Antaeotricha aerinotata

Scientific classification
- Kingdom: Animalia
- Phylum: Arthropoda
- Clade: Pancrustacea
- Class: Insecta
- Order: Lepidoptera
- Family: Depressariidae
- Genus: Antaeotricha
- Species: A. aerinotata
- Binomial name: Antaeotricha aerinotata (Butler, 1877)
- Synonyms: Cryptolechia aerinotata Butler, 1877; Stenoma speratum Busck, 1911;

= Antaeotricha aerinotata =

- Authority: (Butler, 1877)
- Synonyms: Cryptolechia aerinotata Butler, 1877, Stenoma speratum Busck, 1911

Species of moth in genus Antaeotricha

Antaeotricha aerinotata is a moth species in the family Depressariidae. It was described by Arthur Gardiner Butler in 1877. It is found in Amazonas, Brazil.

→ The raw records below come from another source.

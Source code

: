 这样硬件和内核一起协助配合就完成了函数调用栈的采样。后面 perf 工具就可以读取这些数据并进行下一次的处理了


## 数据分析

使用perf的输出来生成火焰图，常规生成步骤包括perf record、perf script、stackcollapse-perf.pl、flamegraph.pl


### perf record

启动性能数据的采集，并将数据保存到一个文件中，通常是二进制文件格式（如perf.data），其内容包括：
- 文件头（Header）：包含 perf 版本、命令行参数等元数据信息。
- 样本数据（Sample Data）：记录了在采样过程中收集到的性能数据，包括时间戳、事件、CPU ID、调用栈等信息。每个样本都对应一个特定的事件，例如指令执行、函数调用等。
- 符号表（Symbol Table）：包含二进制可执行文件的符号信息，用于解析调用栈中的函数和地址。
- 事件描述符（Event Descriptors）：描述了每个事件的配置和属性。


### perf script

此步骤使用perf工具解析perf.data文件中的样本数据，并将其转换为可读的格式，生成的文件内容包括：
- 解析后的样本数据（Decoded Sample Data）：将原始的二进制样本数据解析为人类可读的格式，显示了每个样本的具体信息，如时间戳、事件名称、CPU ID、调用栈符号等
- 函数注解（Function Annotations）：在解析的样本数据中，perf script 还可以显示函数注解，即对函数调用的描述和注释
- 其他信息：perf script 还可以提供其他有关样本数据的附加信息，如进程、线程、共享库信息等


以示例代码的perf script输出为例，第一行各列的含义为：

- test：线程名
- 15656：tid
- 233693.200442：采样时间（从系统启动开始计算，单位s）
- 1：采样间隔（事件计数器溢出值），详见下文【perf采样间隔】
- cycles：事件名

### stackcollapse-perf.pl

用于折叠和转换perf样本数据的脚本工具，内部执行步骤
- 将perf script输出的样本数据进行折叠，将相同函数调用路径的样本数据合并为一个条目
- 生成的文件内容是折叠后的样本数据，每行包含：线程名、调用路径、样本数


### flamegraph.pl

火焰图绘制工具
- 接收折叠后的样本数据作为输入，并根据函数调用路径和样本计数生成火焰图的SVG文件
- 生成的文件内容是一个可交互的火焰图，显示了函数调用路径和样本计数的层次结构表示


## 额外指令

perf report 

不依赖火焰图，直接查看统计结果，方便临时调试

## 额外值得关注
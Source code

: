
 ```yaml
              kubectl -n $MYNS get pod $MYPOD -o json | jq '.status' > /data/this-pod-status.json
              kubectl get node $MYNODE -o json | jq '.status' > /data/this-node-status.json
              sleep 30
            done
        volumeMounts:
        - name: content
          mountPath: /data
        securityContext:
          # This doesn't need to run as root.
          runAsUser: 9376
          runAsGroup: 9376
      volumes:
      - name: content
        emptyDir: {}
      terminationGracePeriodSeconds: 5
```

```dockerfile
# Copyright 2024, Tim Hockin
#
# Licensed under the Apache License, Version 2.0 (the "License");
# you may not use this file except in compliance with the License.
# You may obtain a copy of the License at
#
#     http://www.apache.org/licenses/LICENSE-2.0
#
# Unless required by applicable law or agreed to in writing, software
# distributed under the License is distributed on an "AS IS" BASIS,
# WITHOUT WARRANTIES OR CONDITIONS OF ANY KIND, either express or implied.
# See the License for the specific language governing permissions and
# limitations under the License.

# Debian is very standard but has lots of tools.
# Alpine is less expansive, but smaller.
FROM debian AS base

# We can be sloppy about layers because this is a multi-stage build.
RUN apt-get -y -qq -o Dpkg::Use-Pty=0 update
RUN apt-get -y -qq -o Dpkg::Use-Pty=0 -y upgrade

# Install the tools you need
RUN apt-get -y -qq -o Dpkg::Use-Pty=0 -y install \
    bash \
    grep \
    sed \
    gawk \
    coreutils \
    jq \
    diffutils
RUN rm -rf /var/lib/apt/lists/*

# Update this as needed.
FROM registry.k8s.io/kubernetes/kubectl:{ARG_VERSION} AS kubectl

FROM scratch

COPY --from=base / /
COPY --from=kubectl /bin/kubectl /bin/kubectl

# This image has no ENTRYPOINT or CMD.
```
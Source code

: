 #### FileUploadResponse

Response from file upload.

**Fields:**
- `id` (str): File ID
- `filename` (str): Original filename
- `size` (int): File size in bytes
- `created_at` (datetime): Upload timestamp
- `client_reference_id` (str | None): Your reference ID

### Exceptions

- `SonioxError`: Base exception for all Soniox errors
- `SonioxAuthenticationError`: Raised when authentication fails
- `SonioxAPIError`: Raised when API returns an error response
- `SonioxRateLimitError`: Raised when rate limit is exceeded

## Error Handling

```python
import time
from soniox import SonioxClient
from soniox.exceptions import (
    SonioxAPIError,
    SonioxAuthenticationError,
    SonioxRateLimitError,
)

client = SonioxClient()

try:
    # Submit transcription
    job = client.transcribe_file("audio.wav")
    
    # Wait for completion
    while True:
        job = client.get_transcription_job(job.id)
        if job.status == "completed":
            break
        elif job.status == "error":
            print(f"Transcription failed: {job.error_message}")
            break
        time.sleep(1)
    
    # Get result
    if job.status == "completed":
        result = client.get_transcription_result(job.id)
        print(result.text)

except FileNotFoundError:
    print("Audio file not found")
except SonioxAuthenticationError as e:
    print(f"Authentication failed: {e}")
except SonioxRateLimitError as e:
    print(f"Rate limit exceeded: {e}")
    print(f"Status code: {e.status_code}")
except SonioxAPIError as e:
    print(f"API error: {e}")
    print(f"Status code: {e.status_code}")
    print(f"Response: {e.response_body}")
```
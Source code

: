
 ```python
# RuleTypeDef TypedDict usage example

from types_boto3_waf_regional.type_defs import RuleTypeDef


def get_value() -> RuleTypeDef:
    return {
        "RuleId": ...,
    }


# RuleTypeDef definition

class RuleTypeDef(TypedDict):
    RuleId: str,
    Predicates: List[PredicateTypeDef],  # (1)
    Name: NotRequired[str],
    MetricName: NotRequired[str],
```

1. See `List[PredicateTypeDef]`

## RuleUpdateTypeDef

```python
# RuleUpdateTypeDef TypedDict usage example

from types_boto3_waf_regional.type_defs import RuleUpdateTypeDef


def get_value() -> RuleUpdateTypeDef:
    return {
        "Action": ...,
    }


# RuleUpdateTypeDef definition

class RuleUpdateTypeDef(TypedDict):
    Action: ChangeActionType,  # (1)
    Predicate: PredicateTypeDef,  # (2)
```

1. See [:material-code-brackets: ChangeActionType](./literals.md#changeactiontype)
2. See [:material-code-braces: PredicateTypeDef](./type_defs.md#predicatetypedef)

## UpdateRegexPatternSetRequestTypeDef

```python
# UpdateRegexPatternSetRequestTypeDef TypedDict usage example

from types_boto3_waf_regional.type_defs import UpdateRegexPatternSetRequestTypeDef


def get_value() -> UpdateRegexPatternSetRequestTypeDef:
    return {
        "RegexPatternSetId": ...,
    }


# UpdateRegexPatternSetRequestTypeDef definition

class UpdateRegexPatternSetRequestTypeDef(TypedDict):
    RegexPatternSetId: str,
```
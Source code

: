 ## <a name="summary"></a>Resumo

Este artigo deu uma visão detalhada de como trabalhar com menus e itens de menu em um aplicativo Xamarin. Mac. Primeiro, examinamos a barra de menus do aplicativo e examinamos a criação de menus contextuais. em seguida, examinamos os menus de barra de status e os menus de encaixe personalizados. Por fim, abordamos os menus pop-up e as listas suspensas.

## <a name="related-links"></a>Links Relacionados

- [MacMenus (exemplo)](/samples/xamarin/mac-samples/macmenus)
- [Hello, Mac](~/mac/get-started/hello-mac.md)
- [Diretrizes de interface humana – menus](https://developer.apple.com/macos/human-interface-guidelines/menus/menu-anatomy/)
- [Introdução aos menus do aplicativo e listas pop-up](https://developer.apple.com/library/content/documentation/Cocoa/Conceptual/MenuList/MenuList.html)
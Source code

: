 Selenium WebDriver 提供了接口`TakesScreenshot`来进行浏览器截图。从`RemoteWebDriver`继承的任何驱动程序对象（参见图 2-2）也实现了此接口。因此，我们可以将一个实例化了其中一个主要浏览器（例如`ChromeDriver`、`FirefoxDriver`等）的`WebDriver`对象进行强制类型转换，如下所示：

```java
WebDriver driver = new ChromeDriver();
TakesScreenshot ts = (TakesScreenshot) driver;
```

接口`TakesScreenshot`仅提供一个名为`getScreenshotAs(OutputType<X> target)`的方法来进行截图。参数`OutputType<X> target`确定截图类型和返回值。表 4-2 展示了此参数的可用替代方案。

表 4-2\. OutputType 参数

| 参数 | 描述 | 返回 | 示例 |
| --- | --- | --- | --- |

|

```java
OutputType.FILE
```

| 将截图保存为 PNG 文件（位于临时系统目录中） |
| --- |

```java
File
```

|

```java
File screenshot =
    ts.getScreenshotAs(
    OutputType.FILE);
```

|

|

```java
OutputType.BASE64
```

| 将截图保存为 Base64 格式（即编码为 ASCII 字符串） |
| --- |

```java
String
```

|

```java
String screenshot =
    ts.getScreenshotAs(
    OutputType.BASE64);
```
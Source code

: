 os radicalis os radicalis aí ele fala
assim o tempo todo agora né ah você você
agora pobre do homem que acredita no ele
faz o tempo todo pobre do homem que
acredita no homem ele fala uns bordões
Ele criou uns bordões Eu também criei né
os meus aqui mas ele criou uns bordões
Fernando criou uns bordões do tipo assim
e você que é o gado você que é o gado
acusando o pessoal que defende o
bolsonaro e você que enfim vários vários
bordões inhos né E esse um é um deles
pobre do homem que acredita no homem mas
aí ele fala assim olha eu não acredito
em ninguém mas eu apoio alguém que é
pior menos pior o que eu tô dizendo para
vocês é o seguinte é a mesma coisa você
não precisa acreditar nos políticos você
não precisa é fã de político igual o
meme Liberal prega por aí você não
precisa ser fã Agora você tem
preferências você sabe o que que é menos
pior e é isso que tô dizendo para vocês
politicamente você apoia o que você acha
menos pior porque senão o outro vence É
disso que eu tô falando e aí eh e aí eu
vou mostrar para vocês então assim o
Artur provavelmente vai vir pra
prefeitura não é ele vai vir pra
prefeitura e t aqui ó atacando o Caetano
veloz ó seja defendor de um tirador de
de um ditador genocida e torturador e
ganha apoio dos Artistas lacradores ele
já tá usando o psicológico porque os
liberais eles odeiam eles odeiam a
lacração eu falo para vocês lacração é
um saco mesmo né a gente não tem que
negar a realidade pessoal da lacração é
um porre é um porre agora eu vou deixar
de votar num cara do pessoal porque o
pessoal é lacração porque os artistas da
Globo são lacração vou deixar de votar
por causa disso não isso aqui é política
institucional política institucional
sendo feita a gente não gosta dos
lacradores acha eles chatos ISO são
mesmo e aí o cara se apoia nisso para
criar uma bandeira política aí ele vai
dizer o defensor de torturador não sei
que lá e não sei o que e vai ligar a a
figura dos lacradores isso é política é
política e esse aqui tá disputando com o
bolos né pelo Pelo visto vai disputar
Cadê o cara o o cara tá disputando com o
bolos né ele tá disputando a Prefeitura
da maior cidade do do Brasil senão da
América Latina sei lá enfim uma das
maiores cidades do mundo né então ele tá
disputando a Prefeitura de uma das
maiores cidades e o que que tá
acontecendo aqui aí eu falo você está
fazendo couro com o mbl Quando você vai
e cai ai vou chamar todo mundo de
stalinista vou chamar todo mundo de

The wingspan is about 24 mm. The forewings are greyish-brown, the external half of the cell, the area beyond it, and a transverse patch placed at right angles to it and parallel to the inferior extremity of the outer margin, pale brassy-green. There is also a blackish dot at the end of cell. The hindwings are shining brown.